Доктор поцеловал ей руку.
- Спасибо.
Ночью побывала в Гаспре, обняла родителей. С матерью поплакала. Отец, Иван Федорович, смотрел на дочь и никак не мог насмотреться. Мать, Юлия Иосифовна, спросила напрямик:
- Куда нее теперь, доченька?
- Вернусь через неделю, подумаем.
- Тебя схватят.
- Уйду в партизаны.
- Там голод, народ говорит.
- Как всем, так и мне.
Утром простилась и ушла в Ново-Алексеевку.
Дорога была неблизкой, но по ней шел человек, прошедший в десять раз больше, много повидавший и, что самое важное, знающий, что ему надо.
Дошла без приключений.
Двоюродный брат- доктора должен был работать сторожем питомника, так говорил Василий Алексеевич.
Туда она и пошла, присмотрелась, нашла пожилую женщину, обвязанную платками, спросила, где ей найти такого-то человека, она принесла ему доброе слово от брата.
Женщина шарахнулась в сторону, оглянулась вокруг, потом прошептала:
- Убили бедненького, вчера убили. Ты уходи, а то в беду прпадешь.
Будто перед пропастью оказалась. Что же дальше?
Ходила вокруг питомника, еще одного человека расспросила. Тот пристально посмотрел на нее, нахально улыбнулся:
- Шлепнули твоего молодчика.
Спохватилась: надо уходить!
Но нельзя было миновать ново-алексеевский базар. Ведь она шла менять вещи на зерно: так отвечала всем.
Вот и базар, шумный и бестолковый. Выменяла пальто на полмешка пшеницы, перекусила и стала собираться в обратную дорогу.

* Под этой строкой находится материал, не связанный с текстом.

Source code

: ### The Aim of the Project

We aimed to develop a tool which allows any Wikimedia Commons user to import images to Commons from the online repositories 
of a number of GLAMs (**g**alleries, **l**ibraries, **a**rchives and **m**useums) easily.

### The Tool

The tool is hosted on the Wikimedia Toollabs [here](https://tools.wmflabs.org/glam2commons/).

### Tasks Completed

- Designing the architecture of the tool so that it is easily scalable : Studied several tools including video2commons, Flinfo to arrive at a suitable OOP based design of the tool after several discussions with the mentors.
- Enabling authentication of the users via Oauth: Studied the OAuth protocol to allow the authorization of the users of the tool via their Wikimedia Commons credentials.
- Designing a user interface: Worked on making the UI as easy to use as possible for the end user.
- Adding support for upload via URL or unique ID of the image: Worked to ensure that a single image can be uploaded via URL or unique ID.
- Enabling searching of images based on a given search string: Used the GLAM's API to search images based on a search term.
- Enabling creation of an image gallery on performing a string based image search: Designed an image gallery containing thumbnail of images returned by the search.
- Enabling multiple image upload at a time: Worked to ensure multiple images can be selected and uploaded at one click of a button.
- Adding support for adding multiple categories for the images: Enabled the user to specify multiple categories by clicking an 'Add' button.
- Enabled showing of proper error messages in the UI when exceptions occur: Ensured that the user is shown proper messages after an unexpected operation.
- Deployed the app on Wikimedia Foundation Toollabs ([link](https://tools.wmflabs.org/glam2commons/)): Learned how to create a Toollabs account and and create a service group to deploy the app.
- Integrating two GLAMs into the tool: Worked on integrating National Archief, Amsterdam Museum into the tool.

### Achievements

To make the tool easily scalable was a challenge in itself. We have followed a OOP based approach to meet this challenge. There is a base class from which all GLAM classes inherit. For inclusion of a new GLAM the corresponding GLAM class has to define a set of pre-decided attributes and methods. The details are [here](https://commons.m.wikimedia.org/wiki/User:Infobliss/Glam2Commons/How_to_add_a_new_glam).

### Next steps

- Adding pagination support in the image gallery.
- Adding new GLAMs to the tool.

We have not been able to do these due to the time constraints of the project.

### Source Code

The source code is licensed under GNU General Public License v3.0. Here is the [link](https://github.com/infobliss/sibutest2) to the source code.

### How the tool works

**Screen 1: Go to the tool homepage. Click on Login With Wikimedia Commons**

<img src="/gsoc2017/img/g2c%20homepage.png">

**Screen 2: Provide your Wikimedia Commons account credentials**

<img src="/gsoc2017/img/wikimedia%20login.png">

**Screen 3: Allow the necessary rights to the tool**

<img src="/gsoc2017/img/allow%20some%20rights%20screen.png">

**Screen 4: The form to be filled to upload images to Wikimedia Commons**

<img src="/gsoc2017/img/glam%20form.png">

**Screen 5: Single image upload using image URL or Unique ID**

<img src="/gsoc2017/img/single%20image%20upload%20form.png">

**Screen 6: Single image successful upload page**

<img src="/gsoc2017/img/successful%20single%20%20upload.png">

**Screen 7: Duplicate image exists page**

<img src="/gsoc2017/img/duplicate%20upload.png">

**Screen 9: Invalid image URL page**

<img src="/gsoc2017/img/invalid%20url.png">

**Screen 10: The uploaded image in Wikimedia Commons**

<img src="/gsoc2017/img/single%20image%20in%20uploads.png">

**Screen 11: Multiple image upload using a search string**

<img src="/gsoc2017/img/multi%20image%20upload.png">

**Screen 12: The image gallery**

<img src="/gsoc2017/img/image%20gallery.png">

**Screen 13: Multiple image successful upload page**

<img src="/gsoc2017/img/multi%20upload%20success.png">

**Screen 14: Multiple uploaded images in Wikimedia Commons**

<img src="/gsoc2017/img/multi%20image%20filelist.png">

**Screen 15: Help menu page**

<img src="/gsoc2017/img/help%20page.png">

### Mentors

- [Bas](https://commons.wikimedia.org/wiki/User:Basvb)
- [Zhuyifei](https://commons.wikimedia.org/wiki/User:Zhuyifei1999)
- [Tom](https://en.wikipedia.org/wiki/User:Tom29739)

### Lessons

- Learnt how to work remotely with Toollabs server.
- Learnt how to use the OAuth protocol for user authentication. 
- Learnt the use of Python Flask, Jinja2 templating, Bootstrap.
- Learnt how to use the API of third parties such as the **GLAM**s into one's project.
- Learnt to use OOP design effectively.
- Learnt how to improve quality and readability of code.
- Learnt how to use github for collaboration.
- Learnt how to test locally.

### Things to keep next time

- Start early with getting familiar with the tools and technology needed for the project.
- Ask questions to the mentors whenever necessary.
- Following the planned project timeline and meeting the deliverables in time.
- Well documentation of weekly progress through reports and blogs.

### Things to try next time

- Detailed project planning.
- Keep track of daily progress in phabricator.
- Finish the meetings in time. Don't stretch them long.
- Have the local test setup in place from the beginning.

Только взвалила мешок на плечо, кто-то взял за рукав. Повернулась - Асанов! Форма на нем полицейская.
Асанов! Бывший председатель курортно-поселкового Совета. В этом Совете она была депутатом…
- Ну, здравствуй, здравствуй, мой депутат!
Похолодело сердце.
- Зачем зашла так далеко?
- На базар пришла.
- Издалека пришла! - Асанов посерьезнел, подошел ближе. - Зачем ходила в питомник, а?
Ответила совершенно спокойно:
- Шла мимо, на отдых напросилась.
- Спрашивать больше не буду. Все знаю! Твой человек расстрелян! Но тебя, Пригон, я спасу. И знаешь почему? Не за красивые твои глаза. Ты человек порядочный, придет ко мне беда, ты поможешь. Поможешь?
Людмила Ивановна растерянно смотрела на него.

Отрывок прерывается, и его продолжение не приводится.